Source texts of formatted documents

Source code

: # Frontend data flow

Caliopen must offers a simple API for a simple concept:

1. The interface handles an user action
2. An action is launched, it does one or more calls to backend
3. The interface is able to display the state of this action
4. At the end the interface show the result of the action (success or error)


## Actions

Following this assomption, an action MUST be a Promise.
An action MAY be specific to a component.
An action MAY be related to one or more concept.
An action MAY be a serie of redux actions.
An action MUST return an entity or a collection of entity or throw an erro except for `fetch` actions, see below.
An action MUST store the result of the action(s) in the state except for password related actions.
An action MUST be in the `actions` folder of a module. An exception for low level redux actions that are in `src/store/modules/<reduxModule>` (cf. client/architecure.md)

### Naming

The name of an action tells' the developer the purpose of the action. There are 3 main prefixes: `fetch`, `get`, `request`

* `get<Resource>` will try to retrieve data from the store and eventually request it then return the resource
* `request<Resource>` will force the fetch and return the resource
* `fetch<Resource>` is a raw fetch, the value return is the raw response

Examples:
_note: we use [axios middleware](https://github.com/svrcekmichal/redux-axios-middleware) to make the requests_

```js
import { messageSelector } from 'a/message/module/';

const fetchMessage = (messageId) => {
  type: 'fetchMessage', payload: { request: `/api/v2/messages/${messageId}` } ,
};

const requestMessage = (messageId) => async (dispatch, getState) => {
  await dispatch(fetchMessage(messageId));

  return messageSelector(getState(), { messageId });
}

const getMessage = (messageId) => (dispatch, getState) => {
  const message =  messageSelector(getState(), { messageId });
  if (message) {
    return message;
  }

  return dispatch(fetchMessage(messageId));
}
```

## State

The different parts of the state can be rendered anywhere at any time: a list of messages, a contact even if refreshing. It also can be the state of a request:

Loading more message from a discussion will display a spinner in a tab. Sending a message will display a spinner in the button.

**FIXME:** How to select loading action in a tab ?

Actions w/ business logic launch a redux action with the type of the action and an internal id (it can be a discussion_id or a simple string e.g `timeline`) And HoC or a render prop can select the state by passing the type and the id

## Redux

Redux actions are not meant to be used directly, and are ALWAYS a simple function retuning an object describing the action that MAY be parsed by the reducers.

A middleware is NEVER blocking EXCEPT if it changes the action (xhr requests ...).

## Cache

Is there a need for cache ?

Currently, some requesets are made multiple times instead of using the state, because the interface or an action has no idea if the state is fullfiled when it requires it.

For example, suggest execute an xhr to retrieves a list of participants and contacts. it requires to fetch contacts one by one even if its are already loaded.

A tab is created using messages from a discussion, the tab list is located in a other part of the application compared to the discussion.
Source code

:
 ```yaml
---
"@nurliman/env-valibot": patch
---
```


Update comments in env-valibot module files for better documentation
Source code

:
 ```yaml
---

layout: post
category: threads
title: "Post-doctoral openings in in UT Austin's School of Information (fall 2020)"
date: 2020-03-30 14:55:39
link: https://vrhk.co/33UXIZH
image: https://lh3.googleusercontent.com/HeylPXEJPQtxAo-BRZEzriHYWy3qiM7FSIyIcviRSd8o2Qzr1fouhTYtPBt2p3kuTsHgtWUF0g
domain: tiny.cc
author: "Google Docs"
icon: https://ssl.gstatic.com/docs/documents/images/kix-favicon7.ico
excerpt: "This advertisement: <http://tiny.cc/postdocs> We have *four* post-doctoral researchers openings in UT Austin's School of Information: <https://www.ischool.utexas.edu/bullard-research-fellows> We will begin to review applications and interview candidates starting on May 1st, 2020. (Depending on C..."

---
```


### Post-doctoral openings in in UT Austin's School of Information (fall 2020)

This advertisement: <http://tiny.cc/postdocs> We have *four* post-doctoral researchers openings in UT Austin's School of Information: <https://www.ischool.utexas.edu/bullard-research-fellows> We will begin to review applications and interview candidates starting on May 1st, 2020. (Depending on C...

Activity:
What lines above contain the word "concept"? Return each such line.

Response to this task:
Caliopen must offers a simple API for a simple concept:
An action MAY be related to one or more concept.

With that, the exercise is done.